Loop FOR with Rvest for scraping

Pidroz · March 11, 2020, 9:43am

Hello Folks
I would like to create a forloop to scrap (with Rvest) H1 tag for a list of urls.
I tried to do it with the following code but it doesn't work.
Does somebody can help me ?

Thanks !
library(rvest)
library(readr)
library(tidyverse)
library(XML)
library(httr)

#URLs list loading
urls <- c("Coronavirus : Actualités, vidéos, images et infos en direct - 20 Minutes")

#I create an emplty list
tbl <- list()

#I start forloop
for (i in 1:length(urls)) {
tbl[[i]] <- urls[[i]] %>% # tbl[[i]] assigns each H1 from urls as an element in the tbl list
read_html() %>%
html_nodes("h1") %>%
html_text() %>%
if (dim(tbl)[i] == 0){
i = i+1
}}
tbl

Error message in Console
Error in if (.) dim(tbl)[i] == 0 else { :
the argument cannot be interpreted as a logical value

pieterjanvc · March 11, 2020, 11:23am

Hi,

Your code looks confusing and I can't follow the process.
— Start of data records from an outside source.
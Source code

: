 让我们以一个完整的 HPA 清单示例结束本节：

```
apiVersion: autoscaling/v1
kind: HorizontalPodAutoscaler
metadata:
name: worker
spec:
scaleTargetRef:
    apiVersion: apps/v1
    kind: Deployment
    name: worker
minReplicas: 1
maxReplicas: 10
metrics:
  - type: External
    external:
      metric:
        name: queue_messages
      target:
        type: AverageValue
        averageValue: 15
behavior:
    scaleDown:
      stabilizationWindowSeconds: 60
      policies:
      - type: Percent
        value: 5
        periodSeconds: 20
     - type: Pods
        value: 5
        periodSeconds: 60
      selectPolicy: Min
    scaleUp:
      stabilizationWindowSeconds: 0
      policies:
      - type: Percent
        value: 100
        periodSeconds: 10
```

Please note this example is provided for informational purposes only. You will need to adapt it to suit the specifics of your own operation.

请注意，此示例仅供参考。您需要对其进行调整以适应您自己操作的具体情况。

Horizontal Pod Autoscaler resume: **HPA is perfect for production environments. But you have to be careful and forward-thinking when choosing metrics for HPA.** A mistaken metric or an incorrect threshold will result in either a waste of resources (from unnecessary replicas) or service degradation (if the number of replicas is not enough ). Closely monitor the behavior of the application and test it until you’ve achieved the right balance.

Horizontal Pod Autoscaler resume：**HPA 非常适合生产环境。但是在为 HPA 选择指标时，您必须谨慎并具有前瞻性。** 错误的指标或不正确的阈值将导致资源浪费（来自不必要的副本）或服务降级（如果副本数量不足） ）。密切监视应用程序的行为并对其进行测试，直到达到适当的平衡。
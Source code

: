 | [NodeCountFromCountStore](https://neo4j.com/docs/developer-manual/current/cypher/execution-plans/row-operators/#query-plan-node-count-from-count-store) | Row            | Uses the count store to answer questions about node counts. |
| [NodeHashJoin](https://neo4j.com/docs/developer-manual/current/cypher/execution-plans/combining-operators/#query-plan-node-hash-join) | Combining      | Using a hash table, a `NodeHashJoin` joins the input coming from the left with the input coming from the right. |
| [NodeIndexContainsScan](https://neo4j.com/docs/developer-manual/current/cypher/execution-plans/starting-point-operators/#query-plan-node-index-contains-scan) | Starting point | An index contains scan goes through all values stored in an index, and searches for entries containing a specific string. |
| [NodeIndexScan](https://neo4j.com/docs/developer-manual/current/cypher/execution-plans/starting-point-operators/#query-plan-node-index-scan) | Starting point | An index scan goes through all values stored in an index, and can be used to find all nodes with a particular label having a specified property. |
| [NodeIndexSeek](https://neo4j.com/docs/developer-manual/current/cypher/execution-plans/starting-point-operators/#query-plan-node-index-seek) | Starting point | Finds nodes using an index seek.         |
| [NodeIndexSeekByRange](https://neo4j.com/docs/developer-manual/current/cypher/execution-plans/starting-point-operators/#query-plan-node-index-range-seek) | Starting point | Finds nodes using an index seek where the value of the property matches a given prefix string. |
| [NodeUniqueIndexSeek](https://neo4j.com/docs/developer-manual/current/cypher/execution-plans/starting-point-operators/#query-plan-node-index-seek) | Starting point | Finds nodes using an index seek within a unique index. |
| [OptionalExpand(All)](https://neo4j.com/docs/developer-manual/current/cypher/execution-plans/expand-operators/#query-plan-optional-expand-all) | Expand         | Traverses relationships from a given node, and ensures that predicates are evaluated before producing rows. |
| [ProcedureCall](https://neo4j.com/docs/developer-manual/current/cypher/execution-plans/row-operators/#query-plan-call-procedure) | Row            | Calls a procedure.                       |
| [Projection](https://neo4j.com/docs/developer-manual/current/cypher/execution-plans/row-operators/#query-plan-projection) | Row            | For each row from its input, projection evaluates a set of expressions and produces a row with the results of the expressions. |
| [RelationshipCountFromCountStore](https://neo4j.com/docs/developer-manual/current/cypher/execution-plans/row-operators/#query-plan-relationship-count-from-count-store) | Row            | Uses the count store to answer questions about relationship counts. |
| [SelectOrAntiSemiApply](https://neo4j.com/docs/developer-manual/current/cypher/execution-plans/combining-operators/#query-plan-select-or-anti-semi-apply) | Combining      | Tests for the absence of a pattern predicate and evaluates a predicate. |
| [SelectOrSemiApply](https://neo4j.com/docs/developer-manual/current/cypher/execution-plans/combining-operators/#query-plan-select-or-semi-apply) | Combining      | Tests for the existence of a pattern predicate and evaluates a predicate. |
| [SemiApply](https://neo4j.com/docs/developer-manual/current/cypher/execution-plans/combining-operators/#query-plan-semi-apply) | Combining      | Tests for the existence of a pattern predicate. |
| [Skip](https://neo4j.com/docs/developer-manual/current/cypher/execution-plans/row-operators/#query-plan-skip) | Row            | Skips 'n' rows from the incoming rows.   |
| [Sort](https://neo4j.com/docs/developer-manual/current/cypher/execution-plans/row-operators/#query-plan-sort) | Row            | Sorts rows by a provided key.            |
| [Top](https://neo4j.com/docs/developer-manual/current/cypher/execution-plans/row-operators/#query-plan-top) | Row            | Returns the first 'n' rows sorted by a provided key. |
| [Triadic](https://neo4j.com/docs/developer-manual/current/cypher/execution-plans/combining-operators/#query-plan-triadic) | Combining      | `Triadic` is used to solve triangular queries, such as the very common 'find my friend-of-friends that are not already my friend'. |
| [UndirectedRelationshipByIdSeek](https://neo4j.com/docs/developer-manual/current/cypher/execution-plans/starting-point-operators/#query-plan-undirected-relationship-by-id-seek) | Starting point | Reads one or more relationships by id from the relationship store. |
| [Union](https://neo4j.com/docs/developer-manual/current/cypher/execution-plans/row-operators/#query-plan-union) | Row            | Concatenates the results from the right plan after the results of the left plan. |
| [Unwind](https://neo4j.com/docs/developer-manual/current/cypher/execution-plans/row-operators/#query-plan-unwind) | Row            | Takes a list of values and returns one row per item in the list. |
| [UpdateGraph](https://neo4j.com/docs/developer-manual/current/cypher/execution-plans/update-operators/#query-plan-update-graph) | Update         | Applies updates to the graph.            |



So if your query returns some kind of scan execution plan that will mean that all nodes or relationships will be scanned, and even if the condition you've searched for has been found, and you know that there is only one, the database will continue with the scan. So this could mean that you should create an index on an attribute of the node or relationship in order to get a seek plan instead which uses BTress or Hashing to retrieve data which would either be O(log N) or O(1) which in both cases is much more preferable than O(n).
Could you please provide us with a reprex? A reprex consists of the minimal code and data needed to recreate the issue/question you're having. You can find instructions how to build and share one here:

FAQ: How to do a minimal reproducible example ( reprex ) for beginners Guides & FAQs

A minimal reproducible example consists of the following items: A minimal dataset, necessary to reproduce the issue The minimal runnable code necessary to reproduce the issue, which can be run on the given dataset, and including the necessary information on the used packages. Let's quickly go over each one of these with examples: Minimal Dataset (Sample Data) You need to provide a data frame that is small enough to be (reasonably) pasted on a post, but big enough to reproduce your issue. Let's say, as an example, that you are working with the iris data frame head(iris) #> Sepal.Length Sepal.Width Petal.Length Petal.Width Species #> 1 5.1 3.5 1.4 0.…

Good luck,
PJ

Pidroz · March 12, 2020, 8:31am

Hello @pieterjanvc pieterjanvc
Thank you for your reply
I did some modifications to clarify my code.
Could you please tell me if you need anything else ?

thks
Pierre

andresrcs · March 13, 2020, 3:01am

There is no need to manually update the index (and it is also wrong syntax) if you remove this part your code works, but I would like to propose this solution instead of a for loop

library(tidyverse)
library(rvest)

urls <- c("https://www.20minutes.fr/dossier/coronavirus","https://www.20minutes.fr/economie/")

tbl <- map(urls, ~ {
    .x %>%
        read_html() %>%
        html_nodes("h1") %>%
        html_text()
})

tbl
#> [[1]]
#> [1] "Coronavirus"
#> 
#> [[2]]
#> [1] "Économie"

^{Created on 2020-03-13 by the reprex package (v0.3.0.9001)}

system · April 3, 2020, 3:01am

This topic was automatically closed 21 days after the last reply. New replies are no longer allowed.